Records from a data source:
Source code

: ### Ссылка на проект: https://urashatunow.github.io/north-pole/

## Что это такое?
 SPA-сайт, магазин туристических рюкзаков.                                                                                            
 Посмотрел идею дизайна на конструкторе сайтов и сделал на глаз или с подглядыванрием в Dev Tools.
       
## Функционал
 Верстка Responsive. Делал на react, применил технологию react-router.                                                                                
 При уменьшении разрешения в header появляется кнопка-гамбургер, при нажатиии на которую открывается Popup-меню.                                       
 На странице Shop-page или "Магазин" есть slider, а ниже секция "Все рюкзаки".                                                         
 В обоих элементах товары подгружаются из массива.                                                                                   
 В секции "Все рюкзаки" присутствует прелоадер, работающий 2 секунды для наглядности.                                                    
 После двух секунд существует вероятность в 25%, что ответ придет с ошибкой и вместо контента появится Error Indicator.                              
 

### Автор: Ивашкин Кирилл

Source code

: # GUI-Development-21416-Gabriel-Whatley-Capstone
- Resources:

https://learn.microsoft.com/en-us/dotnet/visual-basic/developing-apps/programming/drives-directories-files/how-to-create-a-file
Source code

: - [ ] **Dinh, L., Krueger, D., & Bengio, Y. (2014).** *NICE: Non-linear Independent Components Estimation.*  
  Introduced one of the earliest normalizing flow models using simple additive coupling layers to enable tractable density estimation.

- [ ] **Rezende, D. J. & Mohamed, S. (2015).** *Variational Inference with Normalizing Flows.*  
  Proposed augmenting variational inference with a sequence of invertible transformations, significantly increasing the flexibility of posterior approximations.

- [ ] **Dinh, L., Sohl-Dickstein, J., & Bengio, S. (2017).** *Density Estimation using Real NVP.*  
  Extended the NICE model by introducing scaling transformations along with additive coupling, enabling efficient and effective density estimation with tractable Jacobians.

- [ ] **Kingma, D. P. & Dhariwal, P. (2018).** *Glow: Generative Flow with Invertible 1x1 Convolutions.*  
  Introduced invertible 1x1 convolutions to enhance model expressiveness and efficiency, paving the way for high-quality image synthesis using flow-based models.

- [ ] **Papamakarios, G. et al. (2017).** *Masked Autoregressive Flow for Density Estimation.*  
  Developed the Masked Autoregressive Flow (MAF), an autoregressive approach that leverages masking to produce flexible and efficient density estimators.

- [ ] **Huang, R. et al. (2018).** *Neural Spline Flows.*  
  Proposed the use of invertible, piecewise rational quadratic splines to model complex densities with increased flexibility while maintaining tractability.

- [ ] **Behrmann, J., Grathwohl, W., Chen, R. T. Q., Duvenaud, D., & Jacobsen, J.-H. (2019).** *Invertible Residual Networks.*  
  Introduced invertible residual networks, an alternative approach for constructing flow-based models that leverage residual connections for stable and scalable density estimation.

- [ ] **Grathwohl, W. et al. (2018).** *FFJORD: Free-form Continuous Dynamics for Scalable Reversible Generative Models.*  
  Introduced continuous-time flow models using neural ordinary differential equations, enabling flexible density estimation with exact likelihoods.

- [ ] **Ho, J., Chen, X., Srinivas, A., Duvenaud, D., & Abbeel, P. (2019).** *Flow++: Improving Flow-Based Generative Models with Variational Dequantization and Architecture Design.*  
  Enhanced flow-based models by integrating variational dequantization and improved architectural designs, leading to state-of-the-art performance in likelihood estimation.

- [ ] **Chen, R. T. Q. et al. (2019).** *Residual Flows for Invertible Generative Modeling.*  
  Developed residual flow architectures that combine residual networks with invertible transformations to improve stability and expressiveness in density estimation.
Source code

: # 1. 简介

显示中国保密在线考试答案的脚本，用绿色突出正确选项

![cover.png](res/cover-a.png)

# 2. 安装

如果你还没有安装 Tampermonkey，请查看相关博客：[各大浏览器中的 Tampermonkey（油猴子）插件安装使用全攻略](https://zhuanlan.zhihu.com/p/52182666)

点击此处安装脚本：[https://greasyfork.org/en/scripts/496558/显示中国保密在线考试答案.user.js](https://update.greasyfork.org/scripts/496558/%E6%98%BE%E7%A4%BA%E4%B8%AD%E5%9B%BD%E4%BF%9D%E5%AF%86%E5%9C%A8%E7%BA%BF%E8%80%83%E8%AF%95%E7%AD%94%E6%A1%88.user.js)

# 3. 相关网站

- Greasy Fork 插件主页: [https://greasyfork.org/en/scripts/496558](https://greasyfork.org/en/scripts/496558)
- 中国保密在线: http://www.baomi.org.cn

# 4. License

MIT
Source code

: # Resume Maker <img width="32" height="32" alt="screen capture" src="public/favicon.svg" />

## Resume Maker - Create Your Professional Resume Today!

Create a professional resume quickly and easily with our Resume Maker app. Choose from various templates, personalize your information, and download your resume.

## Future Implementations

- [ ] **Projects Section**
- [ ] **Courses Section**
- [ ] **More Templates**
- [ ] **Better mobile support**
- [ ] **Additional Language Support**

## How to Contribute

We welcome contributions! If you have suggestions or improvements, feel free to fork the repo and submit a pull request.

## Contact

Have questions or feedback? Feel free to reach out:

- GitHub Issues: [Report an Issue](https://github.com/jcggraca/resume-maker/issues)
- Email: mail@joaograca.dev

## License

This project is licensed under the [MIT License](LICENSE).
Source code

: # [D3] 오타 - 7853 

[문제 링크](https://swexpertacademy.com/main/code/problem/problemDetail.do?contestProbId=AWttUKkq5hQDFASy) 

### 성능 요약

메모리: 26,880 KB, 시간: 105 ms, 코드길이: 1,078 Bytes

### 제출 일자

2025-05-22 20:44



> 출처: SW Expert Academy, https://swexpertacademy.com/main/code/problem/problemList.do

- _YOUR ASSIGNMENT_: So that nothing is lost, transcribe each entry exactly as written.

- _EXERCISE SOLUTION_:
Source code

: ### Ссылка на проект: https://urashatunow.github.io/north-pole/

## Что это такое?
 SPA-сайт, магазин туристических рюкзаков.                                                                                            
 Посмотрел идею дизайна на конструкторе сайтов и сделал на глаз или с подглядыванрием в Dev Tools.
       
## Функционал
 Верстка Responsive. Делал на react, применил технологию react-router.                                                                                
 При уменьшении разрешения в header появляется кнопка-гамбургер, при нажатиии на которую открывается Popup-меню.                                       
 На странице Shop-page или "Магазин" есть slider, а ниже секция "Все рюкзаки".                                                         
 В обоих элементах товары подгружаются из массива.                                                                                   
 В секции "Все рюкзаки" присутствует прелоадер, работающий 2 секунды для наглядности.                                                    
 После двух секунд существует вероятность в 25%, что ответ придет с ошибкой и вместо контента появится Error Indicator.                              
 

### Автор: Ивашкин Кирилл

Source code

: # GUI-Development-21416-Gabriel-Whatley-Capstone
- Resources:

https://learn.microsoft.com/en-us/dotnet/visual-basic/developing-apps/programming/drives-directories-files/how-to-create-a-file
Source code

: - [ ] **Dinh, L., Krueger, D., & Bengio, Y. (2014).** *NICE: Non-linear Independent Components Estimation.*  
  Introduced one of the earliest normalizing flow models using simple additive coupling layers to enable tractable density estimation.

- [ ] **Rezende, D. J. & Mohamed, S. (2015).** *Variational Inference with Normalizing Flows.*  
  Proposed augmenting variational inference with a sequence of invertible transformations, significantly increasing the flexibility of posterior approximations.

- [ ] **Dinh, L., Sohl-Dickstein, J., & Bengio, S. (2017).** *Density Estimation using Real NVP.*  
  Extended the NICE model by introducing scaling transformations along with additive coupling, enabling efficient and effective density estimation with tractable Jacobians.

- [ ] **Kingma, D. P. & Dhariwal, P. (2018).** *Glow: Generative Flow with Invertible 1x1 Convolutions.*  
  Introduced invertible 1x1 convolutions to enhance model expressiveness and efficiency, paving the way for high-quality image synthesis using flow-based models.

- [ ] **Papamakarios, G. et al. (2017).** *Masked Autoregressive Flow for Density Estimation.*  
  Developed the Masked Autoregressive Flow (MAF), an autoregressive approach that leverages masking to produce flexible and efficient density estimators.

- [ ] **Huang, R. et al. (2018).** *Neural Spline Flows.*  
  Proposed the use of invertible, piecewise rational quadratic splines to model complex densities with increased flexibility while maintaining tractability.

- [ ] **Behrmann, J., Grathwohl, W., Chen, R. T. Q., Duvenaud, D., & Jacobsen, J.-H. (2019).** *Invertible Residual Networks.*  
  Introduced invertible residual networks, an alternative approach for constructing flow-based models that leverage residual connections for stable and scalable density estimation.

- [ ] **Grathwohl, W. et al. (2018).** *FFJORD: Free-form Continuous Dynamics for Scalable Reversible Generative Models.*  
  Introduced continuous-time flow models using neural ordinary differential equations, enabling flexible density estimation with exact likelihoods.

- [ ] **Ho, J., Chen, X., Srinivas, A., Duvenaud, D., & Abbeel, P. (2019).** *Flow++: Improving Flow-Based Generative Models with Variational Dequantization and Architecture Design.*  
  Enhanced flow-based models by integrating variational dequantization and improved architectural designs, leading to state-of-the-art performance in likelihood estimation.

- [ ] **Chen, R. T. Q. et al. (2019).** *Residual Flows for Invertible Generative Modeling.*  
  Developed residual flow architectures that combine residual networks with invertible transformations to improve stability and expressiveness in density estimation.
Source code

: # 1. 简介

显示中国保密在线考试答案的脚本，用绿色突出正确选项

![cover.png](res/cover-a.png)

# 2. 安装

如果你还没有安装 Tampermonkey，请查看相关博客：[各大浏览器中的 Tampermonkey（油猴子）插件安装使用全攻略](https://zhuanlan.zhihu.com/p/52182666)

点击此处安装脚本：[https://greasyfork.org/en/scripts/496558/显示中国保密在线考试答案.user.js](https://update.greasyfork.org/scripts/496558/%E6%98%BE%E7%A4%BA%E4%B8%AD%E5%9B%BD%E4%BF%9D%E5%AF%86%E5%9C%A8%E7%BA%BF%E8%80%83%E8%AF%95%E7%AD%94%E6%A1%88.user.js)

# 3. 相关网站

- Greasy Fork 插件主页: [https://greasyfork.org/en/scripts/496558](https://greasyfork.org/en/scripts/496558)
- 中国保密在线: http://www.baomi.org.cn

# 4. License

MIT
Source code

: # Resume Maker <img width="32" height="32" alt="screen capture" src="public/favicon.svg" />

## Resume Maker - Create Your Professional Resume Today!

Create a professional resume quickly and easily with our Resume Maker app. Choose from various templates, personalize your information, and download your resume.

## Future Implementations

- [ ] **Projects Section**
- [ ] **Courses Section**
- [ ] **More Templates**
- [ ] **Better mobile support**
- [ ] **Additional Language Support**

## How to Contribute

We welcome contributions! If you have suggestions or improvements, feel free to fork the repo and submit a pull request.

## Contact

Have questions or feedback? Feel free to reach out:

- GitHub Issues: [Report an Issue](https://github.com/jcggraca/resume-maker/issues)
- Email: mail@joaograca.dev

## License

This project is licensed under the [MIT License](LICENSE).
Source code

: # [D3] 오타 - 7853 

[문제 링크](https://swexpertacademy.com/main/code/problem/problemDetail.do?contestProbId=AWttUKkq5hQDFASy) 

### 성능 요약

메모리: 26,880 KB, 시간: 105 ms, 코드길이: 1,078 Bytes

### 제출 일자

2025-05-22 20:44



> 출처: SW Expert Academy, https://swexpertacademy.com/main/code/problem/problemList.do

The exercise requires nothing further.